The ONCOASSAY BREAST algorithm is based on a total of 30 molecular biomarkers and cancer stem-cell markers complemented by two clinical prognosticators, namely tumour size (pT) and axillary lymph node status (pN). In a two-stage process, our computation model first determines the intrinsic phenotype of the individual tumour (luminal A, luminal B, HER2/neu, triple-negative/basal-like). Subsequently, the risk of recurrence of breast cancer for that specific phenotype is determined, which forms the basis for development of a personalized therapy strategy. All this information is summarized in the OA score (ONCOASSAY score) (Figure 1).
Figure 2 shows an example of the relationship between the OA score and the risk of disease in oestrogen receptor-positive HER2/neu-negative breast cancers. The OA score varies between 0 and 40. Two important points of reference for treatment decision displayed in the graphics are disease-related events of 10% and 20% after 10 years.

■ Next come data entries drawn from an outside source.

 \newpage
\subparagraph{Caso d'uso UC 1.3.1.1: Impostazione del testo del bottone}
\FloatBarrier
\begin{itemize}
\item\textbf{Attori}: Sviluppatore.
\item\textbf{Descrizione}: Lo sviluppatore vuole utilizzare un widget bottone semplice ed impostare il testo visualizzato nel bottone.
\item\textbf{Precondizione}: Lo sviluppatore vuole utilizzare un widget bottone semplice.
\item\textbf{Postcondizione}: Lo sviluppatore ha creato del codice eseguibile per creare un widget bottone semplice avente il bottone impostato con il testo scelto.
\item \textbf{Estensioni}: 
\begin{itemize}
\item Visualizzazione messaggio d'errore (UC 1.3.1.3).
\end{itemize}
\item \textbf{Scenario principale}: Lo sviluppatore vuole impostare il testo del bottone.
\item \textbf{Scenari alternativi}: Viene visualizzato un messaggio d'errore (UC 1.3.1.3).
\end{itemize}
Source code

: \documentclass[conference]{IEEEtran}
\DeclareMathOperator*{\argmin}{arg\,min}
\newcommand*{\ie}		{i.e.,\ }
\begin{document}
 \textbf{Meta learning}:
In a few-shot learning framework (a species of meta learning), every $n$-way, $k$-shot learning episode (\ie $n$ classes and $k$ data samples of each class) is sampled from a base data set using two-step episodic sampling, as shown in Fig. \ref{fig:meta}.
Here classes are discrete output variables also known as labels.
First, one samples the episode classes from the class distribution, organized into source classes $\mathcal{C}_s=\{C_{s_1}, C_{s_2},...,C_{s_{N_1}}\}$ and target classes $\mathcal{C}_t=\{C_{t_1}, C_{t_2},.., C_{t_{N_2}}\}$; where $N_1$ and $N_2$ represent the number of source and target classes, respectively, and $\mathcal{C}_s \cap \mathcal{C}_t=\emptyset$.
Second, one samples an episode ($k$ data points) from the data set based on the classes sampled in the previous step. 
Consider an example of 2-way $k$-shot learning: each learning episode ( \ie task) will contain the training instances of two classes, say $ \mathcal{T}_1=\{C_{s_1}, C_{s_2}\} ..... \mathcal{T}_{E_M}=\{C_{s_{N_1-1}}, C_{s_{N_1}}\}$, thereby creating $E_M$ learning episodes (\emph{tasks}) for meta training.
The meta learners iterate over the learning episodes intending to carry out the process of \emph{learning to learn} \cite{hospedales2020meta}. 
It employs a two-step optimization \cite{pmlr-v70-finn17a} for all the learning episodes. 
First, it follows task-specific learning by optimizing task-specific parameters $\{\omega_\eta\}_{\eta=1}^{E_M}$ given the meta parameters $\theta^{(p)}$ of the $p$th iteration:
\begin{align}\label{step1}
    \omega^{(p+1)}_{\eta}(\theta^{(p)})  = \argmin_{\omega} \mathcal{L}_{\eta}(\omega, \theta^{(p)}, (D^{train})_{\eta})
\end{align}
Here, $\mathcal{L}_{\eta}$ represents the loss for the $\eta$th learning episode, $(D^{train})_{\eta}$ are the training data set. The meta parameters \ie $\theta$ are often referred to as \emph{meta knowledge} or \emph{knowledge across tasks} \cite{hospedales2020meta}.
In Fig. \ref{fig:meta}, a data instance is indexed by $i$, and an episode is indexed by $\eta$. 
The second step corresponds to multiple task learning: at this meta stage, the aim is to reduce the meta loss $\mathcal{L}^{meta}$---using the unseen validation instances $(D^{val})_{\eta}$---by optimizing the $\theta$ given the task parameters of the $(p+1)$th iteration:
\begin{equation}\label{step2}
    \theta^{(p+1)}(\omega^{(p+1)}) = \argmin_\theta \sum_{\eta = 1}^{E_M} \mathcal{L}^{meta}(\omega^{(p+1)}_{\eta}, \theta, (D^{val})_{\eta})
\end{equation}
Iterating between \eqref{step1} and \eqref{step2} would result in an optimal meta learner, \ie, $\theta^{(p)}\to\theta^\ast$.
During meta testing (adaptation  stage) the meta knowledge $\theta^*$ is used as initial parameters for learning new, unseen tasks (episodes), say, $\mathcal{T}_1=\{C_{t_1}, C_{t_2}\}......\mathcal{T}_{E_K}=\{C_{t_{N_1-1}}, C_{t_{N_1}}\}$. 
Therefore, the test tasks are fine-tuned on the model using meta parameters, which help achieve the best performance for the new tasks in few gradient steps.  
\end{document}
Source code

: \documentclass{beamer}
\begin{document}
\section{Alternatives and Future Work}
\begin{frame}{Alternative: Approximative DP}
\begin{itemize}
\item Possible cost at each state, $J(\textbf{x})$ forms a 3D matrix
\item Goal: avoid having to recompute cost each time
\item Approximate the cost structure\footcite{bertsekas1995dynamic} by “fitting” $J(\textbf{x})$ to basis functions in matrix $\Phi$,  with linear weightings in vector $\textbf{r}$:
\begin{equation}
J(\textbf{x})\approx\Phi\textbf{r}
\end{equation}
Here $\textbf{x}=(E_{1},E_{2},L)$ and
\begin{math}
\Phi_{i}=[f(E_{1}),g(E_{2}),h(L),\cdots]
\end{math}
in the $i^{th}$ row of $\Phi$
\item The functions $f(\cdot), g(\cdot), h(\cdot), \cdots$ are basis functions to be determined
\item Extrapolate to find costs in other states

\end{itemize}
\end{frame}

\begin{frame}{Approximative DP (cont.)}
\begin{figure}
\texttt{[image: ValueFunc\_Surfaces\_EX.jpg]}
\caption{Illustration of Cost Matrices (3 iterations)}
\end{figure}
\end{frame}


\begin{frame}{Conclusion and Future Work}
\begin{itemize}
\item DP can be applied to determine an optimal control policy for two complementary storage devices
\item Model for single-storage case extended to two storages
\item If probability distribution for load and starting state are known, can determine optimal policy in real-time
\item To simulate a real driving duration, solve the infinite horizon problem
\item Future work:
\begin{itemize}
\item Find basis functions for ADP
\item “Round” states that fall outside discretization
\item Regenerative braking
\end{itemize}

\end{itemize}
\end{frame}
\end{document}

Figure 3 shows the relation between OA score and disease-related events in triple-negative breast cancer (TNBC). The risk calculation is based on a cohort of 231 consecutively presented TNBCs.
Based on the abovementioned basic version of ONCOASSAY BREAST, complementary tests (OncoAssay Advanced I–III) will be offered. Depending on the OA score and the breast cancer subtype of the individual (intrinsic phenotype), the complementary tests offer valuable additional information on the optimal individual treatment strategy.